"Instruction Fetch" in Nsight Performance Analysis

I use Nsight to analyze the performance of my kernel.
“Instruction Fetch” is the major reason and takes 29% in Issue Stall Reasons.
I tried to find what factors result in Instruction Fetch. However, it is difficult to find it even in CUDA
It is from branch reason like “if…else…”? I am not sure.

Could you give me some suggestion?

Thank you very much!

It’s a form of latency.

branching could cause it

also, if you have loops that are long enough not to fit in the instruction cache, then that could result in instruction fetch issues.

try slide 62 here:


Thank you very much, txbob.

You are right. I have 6 loops for each thread.
To my understanding according to what you said, I need to reduce the loops?

Note that txbob specifically referred to loops whose loop body does not fit into the instruction cache. The instruction cache on GPUs is quite small, I think 512 instructions is a typical size.

GPUs do not have branch prediction and fetch instructions in simple increasing address order. Any branch (loop or not) that causes instruction fetch to be restarted at a non-sequential location can cause a stall. A much lengthier stall will occur if the branch target location is not in the instruction cache.

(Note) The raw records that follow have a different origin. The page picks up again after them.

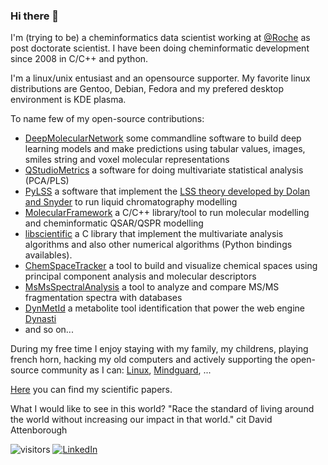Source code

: ### Hi there 👋

I'm (trying to be) a cheminformatics data scientist working at [@Roche](https://github.com/Roche) as post doctorate scientist. 
I have been doing cheminformatic development since 2008 in C/C++ and python.

I'm a linux/unix entusiast and an opensource supporter.
My favorite linux distributions are Gentoo, Debian, Fedora and my prefered desktop environment is KDE plasma.

To name few of my open-source contributions:
* [DeepMolecularNetwork](https://github.com/gmrandazzo/DeepMolecularNetwork) some commandline software to build deep learning models and make predictions using tabular values, images, smiles string and voxel molecular representations
* [QStudioMetrics](https://github.com/gmrandazzo/QStudioMetrics) a software for doing multivariate statistical analysis (PCA/PLS)
* [PyLSS](https://github.com/gmrandazzo/PyLSS) a software that implement the [LSS theory developed by Dolan and Snyder](https://www.chromatographytoday.com/article/bioanalytical/40/imre_molnr_hans-jrgen_rieger_rbert_kormny/chromatography_modelling_in_high_performance_liquid_chromatography_method_development/1387) to run liquid chromatography modelling
* [MolecularFramework](https://github.com/gmrandazzo/MolecularFramework) a C/C++ library/tool to run molecular modelling and cheminformatic QSAR/QSPR modelling
* [libscientific](https://github.com/gmrandazzo/libscientific) a C library that implement the multivariate analysis algorithms and also other numerical algorithms (Python bindings availables).
* [ChemSpaceTracker](https://github.com/gmrandazzo/ChemSpaceTracker) a tool to build and visualize chemical spaces using principal component analysis and molecular descriptors
* [MsMsSpectralAnalysis](https://github.com/gmrandazzo/MsMsSpectralAnalysis) a tool to analyze and compare MS/MS fragmentation spectra with databases 
* [DynMetId](https://github.com/gmrandazzo/DynMetId) a metabolite tool identification that power the web engine [Dynasti](https://dynasti.vital-it.ch/)
* and so on... 

During my free time I enjoy staying with my family, my childrens, playing french horn, hacking my old computers and actively supporting the open-source community as I can: [Linux](https://lore.kernel.org/linux-wireless/20200405220659.45621-1-chunkeey@gmail.com/#r), [Mindguard](https://github.com/asbestomolesto/mindguard), ... 

[Here](https://scholar.google.com/citations?user=3JSLI6MAAAAJ&hl=en) you can find my scientific papers.


What I would like to see in this world? 
"Race the standard of living around the world without increasing our impact in that world." cit David Attenborough

![visitors](https://visitor-badge.glitch.me/badge?page_id=gmrandazzo.gmrandazzo)
[![LinkedIn](https://img.shields.io/badge/LinkedIn--_.svg?style=social&logo=linkedin)](https://www.linkedin.com/in/gmrandazzo/)

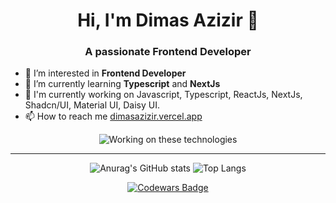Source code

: <h1 align="center">Hi, I'm Dimas Azizir 👋</h1>
<h3 align="center">A passionate Frontend Developer</h3>

- 👀 I’m interested in **Frontend Developer**
- 🌱 I’m currently learning **Typescript** and **NextJs**
- 🔭 I'm currently working on Javascript, Typescript, ReactJs, NextJs, Shadcn/UI, Material UI, Daisy UI.
- 📫 How to reach me [dimasazizir.vercel.app](https://dimasazizir.vercel.app/)

<p align="center">
  <img src="https://github.com/dmzazz/dmzazz/assets/75211993/4528148b-302a-4389-9b9c-779836561f06" alt="Working on these technologies" />
</p>

---

<p align="center">
  <img src="https://github-readme-stats.vercel.app/api?username=dmzazz&show_icons=true&theme=dark" alt="Anurag's GitHub stats"/>
  <img src="https://github-readme-stats.vercel.app/api/top-langs/?username=dmzazz&layout=compact&theme=dark" alt="Top Langs"/>
</p>

<p align="center">
  <a href="https://www.codewars.com/users/dmzazz">
    <img src="https://www.codewars.com/users/dmzazz/badges/large" alt="Codewars Badge"/>
  </a>
</p>
<!---
dmzazz/dmzazz is a ✨ special ✨ repository because its `README.md` (this file) appears on your GitHub profile.
You can click the Preview link to take a look at your changes.
--->
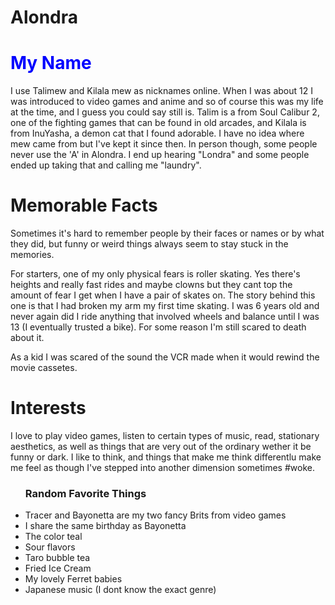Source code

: # Alondra
<!DOCTYPE html>
<html>
<h1 style="color:blue;">My Name</h1>
<p>I use Talimew and Kilala mew as nicknames online. When I was about 12 I was introduced to video games and anime and so of course this was my life at the time, and I guess you could say still is. Talim is a from Soul Calibur 2, one of the fighting games that can be found in old arcades, and Kilala is from InuYasha, a demon cat that I found adorable. I have no idea where mew came from but I've kept it since then. In person though, some people never use the 'A' in Alondra. I end up hearing "Londra" and some people ended up taking that and calling me "laundry".</p>
<div>
<div>
<h1>Memorable Facts</h1>
<p>Sometimes it's hard to remember people by their faces or names or by what they did, but funny or weird things always seem to stay stuck in the memories.</p>
<div>
<p>For starters, one of my only physical fears is roller skating. Yes there's heights and really fast rides and maybe clowns but they cant top the amount of fear I get when I have a pair of skates on. The story behind this one is that I had broken my arm my first time skating. I was 6 years old and never again did I ride anything that involved wheels and balance until I was 13 (I eventually trusted a bike). For some reason I'm still scared to death about it.</p>
<div>
<p>As a kid I was scared of the sound the VCR made when it would rewind the movie cassetes.</p>
<div>
<div>
<h1>Interests</h1>
<p>I love to play video games, listen to certain types of music, read, stationary aesthetics, as well as things that are very out of the ordinary wether it be funny or dark. I like to think, and things that make me think differentlu make me feel as though I've stepped into another dimension sometimes #woke. </p>
<div>
<div>
<ul>
<h3>Random Favorite Things</h3>
<li>Tracer and Bayonetta are my two fancy Brits from video games</li>
<li>I share the same birthday as Bayonetta</li>
<li>The color teal</li>
<li>Sour flavors</li>
<li>Taro bubble tea</li>
<li>Fried Ice Cream</li>
<li>My lovely Ferret babies</li>
<li>Japanese music (I dont know the exact genre)</li>
</ul>
</html>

In case loops are the major source of branches in your code, can you get rid of some of them, maybe by increased parallelization? It is not really possible to give specific advice without knowing more about the actual structure of your code.

Thanks a lot, njuffa.

512 instructions is a fixed size? I mean that if I disassemble my codes to check the number of the instructions. regardless of the number of loops, if the number of instructions is less than 512, is it ok?

I don’t happen to know what the size of the instruction cache (I$) is. AFAIK it’s not published, although microbenchmarking may be able to discover it, and there may be material that you can google for:


that would suggest the size for a particular GPU architecture.

However, the I$ is a SM-wide resource. This means that all warps in a given SM which may need instructions will attempt to hit in the I$ (this is really a function of the instruction dispatch unit in the SM, not the warp itself).

Having said that, it is still probably a reasonable starting point to ask whether there are more (SASS) instructions in the kernel than can fit in the I$. That may be the first question. However, in the event of concurrent kernels (and possibly other scenarios) the I$ may be shared by more than one instruction stream.

Thanks, txbob!
Where to cache instructions, L1?
Is it separate from the data?
If the size is adjustable, it will be better.

I have disassembled my kernel. The instruction is more than 512.
I think that I need to reduce the size and try it first.

AFAIK, unpublished (google?)

AFAIK, unpublished (google?)

I’m pretty sure the size is not adjustable.

A point you may have missed is that this is a form of latency.

The GPU is intended to be a latency-hiding machine. The GPU hides latency by having lots of available work to switch to.

So any kernel may initially be instruction-bound until the machine begins to get enough instructions in the hopper that it can begin to hide work - using the standard latency hiding mechanism.

If you have a very short kernel, or a kernel that launches only a small number of threads, or otherwise doesn’t expose much parallelism, then the machine may have difficulty hiding latency, and the result may be a form of efficiency loss, (e.g. instruction bound).

There may be some cases where you have written some code that the profiler suggests is “instruction bound”, but the correct response is not to attack the instruction-bound-edness, but to expose more parallelism.

It’s impossible to say since you haven’t shown any code. Even if you had, I’m not saying I will do the analysis for you. The simple fact that you have more than 512 SASS instructions in your kernel does not necessarily mean that things will improve when you drop below 512.

Let’s take a very simple example. Suppose I have launched threadblocks of 32 threads. That means, with respect to that threadblock, each instruction in the instruction stream will be executed by a single warp. Now suppose I launch the same code with threadblocks of 256 threads. That means that each instruction in the instruction stream is effectively re-used 8 times as it is processed by each of the 8 warps in the threadblock. This would result in an 8x reduction in instruction fetch pressure.

This doesn’t necessarily tell the whole story, as it does not account for multiple threadblocks being resident on an SM, for example. But this is the sort of code characteristic that I am referring to. For such a code, I would not look to squeeze my kernel code down to under 512 instructions. I would look for ways to expose more parallelism so that I can launch as many threads as the SM will hold.

Thank you very much, txbob.

Do you have any comment about writing performance of Surface?